SOURCE DATA

____________

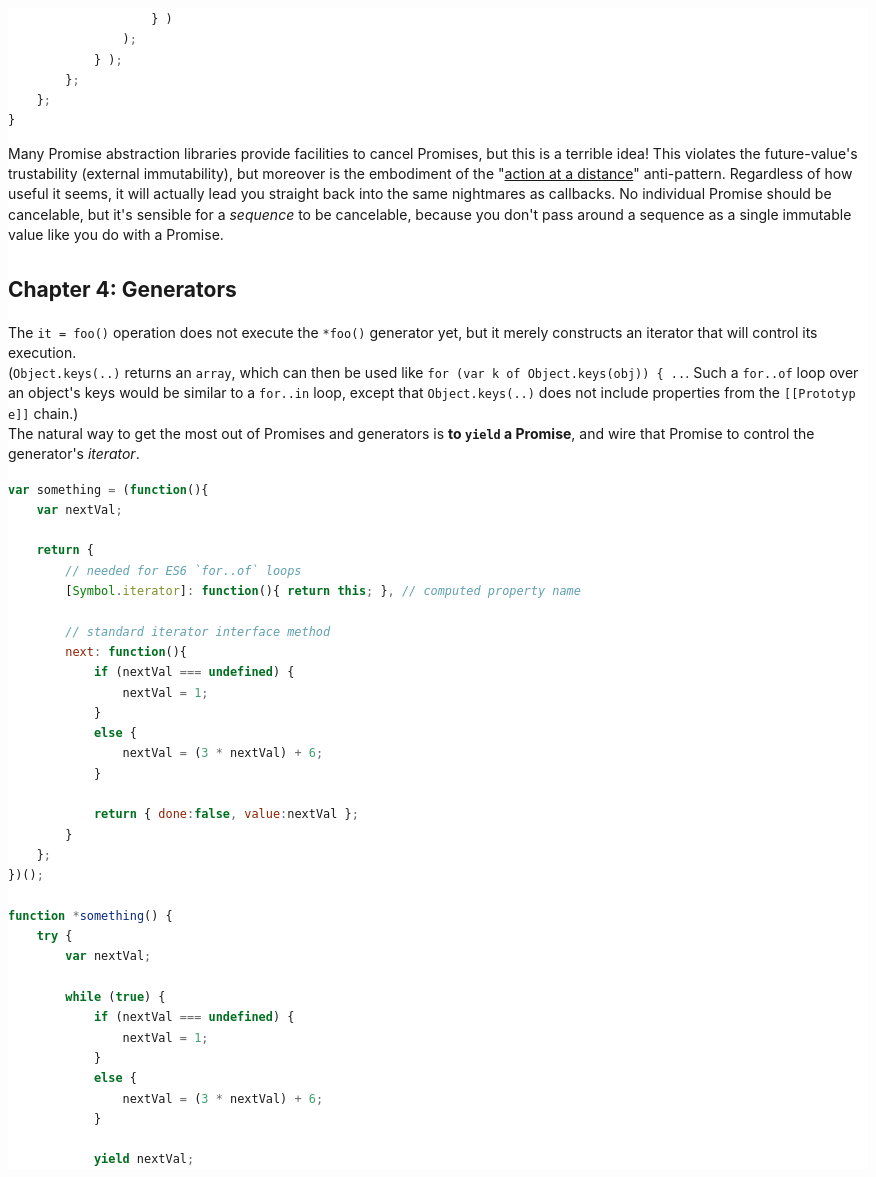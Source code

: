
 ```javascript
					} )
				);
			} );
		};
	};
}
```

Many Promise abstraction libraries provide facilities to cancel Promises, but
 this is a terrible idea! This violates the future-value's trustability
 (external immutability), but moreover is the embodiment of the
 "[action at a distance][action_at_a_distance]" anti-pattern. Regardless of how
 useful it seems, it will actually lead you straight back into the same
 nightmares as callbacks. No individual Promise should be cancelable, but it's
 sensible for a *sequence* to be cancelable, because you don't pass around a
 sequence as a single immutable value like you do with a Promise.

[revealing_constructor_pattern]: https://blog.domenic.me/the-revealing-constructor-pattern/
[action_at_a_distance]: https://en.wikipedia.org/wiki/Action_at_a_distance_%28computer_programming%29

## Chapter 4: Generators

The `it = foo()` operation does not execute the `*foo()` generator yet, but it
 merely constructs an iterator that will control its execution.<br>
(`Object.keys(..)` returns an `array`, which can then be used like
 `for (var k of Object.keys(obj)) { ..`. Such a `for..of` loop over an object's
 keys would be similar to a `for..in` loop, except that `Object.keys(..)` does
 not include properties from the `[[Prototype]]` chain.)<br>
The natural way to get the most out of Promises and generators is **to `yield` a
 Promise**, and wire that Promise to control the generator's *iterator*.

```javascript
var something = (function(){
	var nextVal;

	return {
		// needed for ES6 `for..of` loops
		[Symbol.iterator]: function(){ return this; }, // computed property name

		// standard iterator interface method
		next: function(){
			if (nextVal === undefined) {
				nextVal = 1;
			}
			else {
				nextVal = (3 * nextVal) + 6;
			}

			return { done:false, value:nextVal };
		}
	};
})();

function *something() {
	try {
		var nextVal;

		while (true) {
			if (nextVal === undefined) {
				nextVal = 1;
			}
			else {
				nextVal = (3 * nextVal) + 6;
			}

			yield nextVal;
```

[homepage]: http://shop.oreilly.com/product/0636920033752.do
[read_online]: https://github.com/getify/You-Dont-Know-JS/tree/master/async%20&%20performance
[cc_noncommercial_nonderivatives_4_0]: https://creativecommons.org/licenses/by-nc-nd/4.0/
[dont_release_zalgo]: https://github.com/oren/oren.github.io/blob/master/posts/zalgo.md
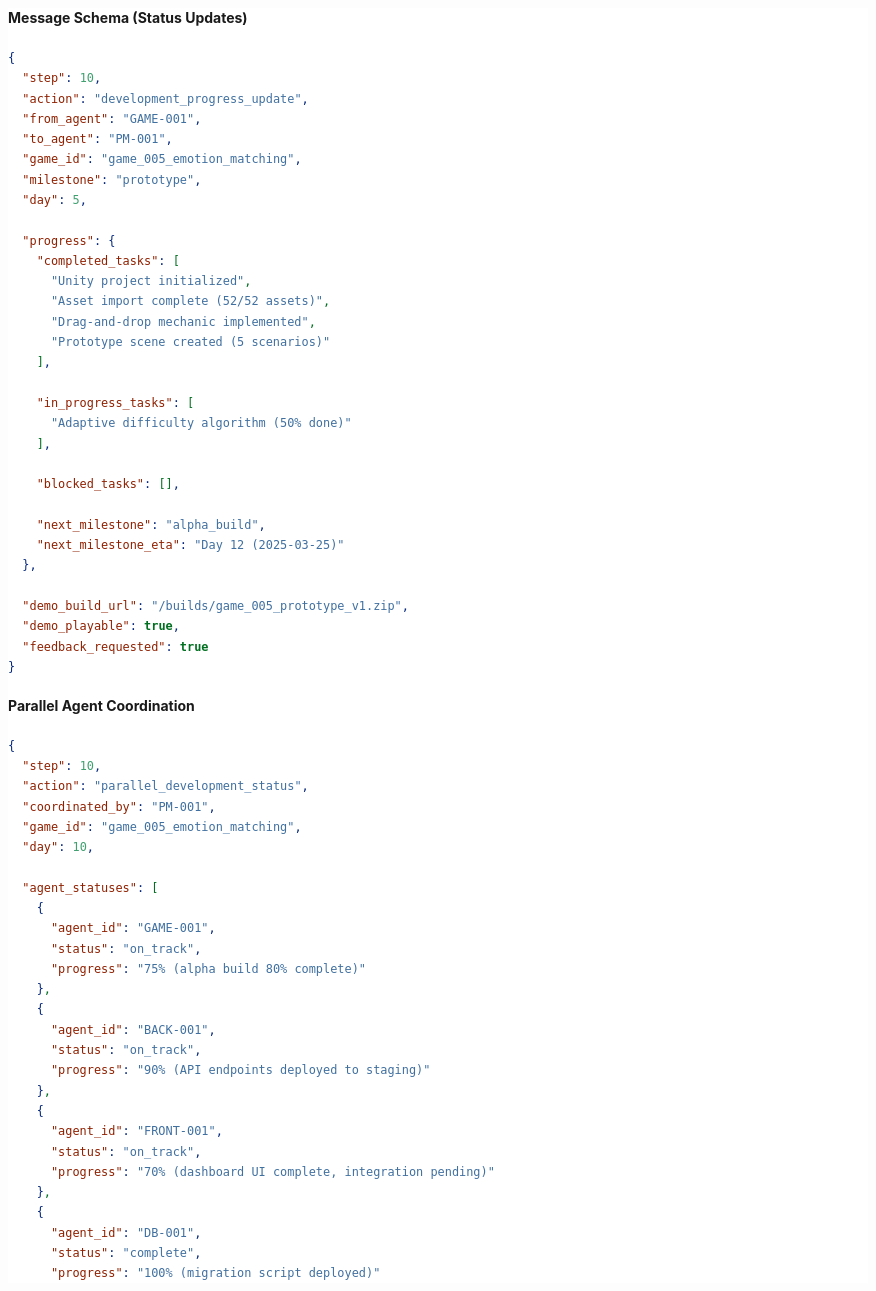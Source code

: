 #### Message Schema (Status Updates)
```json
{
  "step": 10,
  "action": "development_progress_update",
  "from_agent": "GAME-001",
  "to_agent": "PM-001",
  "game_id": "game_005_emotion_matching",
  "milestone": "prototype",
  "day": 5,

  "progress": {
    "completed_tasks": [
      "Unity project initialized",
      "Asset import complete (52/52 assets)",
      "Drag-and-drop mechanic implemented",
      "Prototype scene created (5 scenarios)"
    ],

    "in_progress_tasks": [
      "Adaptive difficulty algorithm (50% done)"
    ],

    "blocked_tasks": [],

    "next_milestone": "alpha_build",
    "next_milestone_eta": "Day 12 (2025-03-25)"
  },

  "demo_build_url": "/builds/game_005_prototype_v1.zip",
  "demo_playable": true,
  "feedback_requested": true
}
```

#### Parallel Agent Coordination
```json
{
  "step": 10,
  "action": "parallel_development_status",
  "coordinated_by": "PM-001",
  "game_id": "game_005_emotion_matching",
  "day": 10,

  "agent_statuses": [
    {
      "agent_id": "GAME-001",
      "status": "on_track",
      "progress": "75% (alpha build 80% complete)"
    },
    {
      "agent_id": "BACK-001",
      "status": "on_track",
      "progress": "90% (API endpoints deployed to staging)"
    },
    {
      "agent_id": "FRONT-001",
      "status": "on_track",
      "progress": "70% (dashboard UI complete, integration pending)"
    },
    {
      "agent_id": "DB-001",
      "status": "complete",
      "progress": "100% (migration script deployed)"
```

____________

Please reproduce the entries above line by line, exactly, leaving out each image.

RESULT OF THE EXERCISE
Source code

:
 ```javascript
					} )
				);
			} );
		};
	};
}
```

Many Promise abstraction libraries provide facilities to cancel Promises, but
 this is a terrible idea! This violates the future-value's trustability
 (external immutability), but moreover is the embodiment of the
 "[action at a distance][action_at_a_distance]" anti-pattern. Regardless of how
 useful it seems, it will actually lead you straight back into the same
 nightmares as callbacks. No individual Promise should be cancelable, but it's
 sensible for a *sequence* to be cancelable, because you don't pass around a
 sequence as a single immutable value like you do with a Promise.

[revealing_constructor_pattern]: https://blog.domenic.me/the-revealing-constructor-pattern/
[action_at_a_distance]: https://en.wikipedia.org/wiki/Action_at_a_distance_%28computer_programming%29

## Chapter 4: Generators

The `it = foo()` operation does not execute the `*foo()` generator yet, but it
 merely constructs an iterator that will control its execution.<br>
(`Object.keys(..)` returns an `array`, which can then be used like
 `for (var k of Object.keys(obj)) { ..`. Such a `for..of` loop over an object's
 keys would be similar to a `for..in` loop, except that `Object.keys(..)` does
 not include properties from the `[[Prototype]]` chain.)<br>
The natural way to get the most out of Promises and generators is **to `yield` a
 Promise**, and wire that Promise to control the generator's *iterator*.

```javascript
var something = (function(){
	var nextVal;

	return {
		// needed for ES6 `for..of` loops
		[Symbol.iterator]: function(){ return this; }, // computed property name

		// standard iterator interface method
		next: function(){
			if (nextVal === undefined) {
				nextVal = 1;
			}
			else {
				nextVal = (3 * nextVal) + 6;
			}

			return { done:false, value:nextVal };
		}
	};
})();

function *something() {
	try {
		var nextVal;

		while (true) {
			if (nextVal === undefined) {
				nextVal = 1;
			}
			else {
				nextVal = (3 * nextVal) + 6;
			}

			yield nextVal;
```

[homepage]: http://shop.oreilly.com/product/0636920033752.do
[read_online]: https://github.com/getify/You-Dont-Know-JS/tree/master/async%20&%20performance
[cc_noncommercial_nonderivatives_4_0]: https://creativecommons.org/licenses/by-nc-nd/4.0/
[dont_release_zalgo]: https://github.com/oren/oren.github.io/blob/master/posts/zalgo.md
Source code

: #### Message Schema (Status Updates)
```json
{
  "step": 10,
  "action": "development_progress_update",
  "from_agent": "GAME-001",
  "to_agent": "PM-001",
  "game_id": "game_005_emotion_matching",
  "milestone": "prototype",
  "day": 5,

  "progress": {
    "completed_tasks": [
      "Unity project initialized",
      "Asset import complete (52/52 assets)",
      "Drag-and-drop mechanic implemented",
      "Prototype scene created (5 scenarios)"
    ],

    "in_progress_tasks": [
      "Adaptive difficulty algorithm (50% done)"
    ],

    "blocked_tasks": [],

    "next_milestone": "alpha_build",
    "next_milestone_eta": "Day 12 (2025-03-25)"
  },

  "demo_build_url": "/builds/game_005_prototype_v1.zip",
  "demo_playable": true,
  "feedback_requested": true
}
```

#### Parallel Agent Coordination
```json
{
  "step": 10,
  "action": "parallel_development_status",
  "coordinated_by": "PM-001",
  "game_id": "game_005_emotion_matching",
  "day": 10,

  "agent_statuses": [
    {
      "agent_id": "GAME-001",
      "status": "on_track",
      "progress": "75% (alpha build 80% complete)"
    },
    {
      "agent_id": "BACK-001",
      "status": "on_track",
      "progress": "90% (API endpoints deployed to staging)"
    },
    {
      "agent_id": "FRONT-001",
      "status": "on_track",
      "progress": "70% (dashboard UI complete, integration pending)"
    },
    {
      "agent_id": "DB-001",
      "status": "complete",
      "progress": "100% (migration script deployed)"
```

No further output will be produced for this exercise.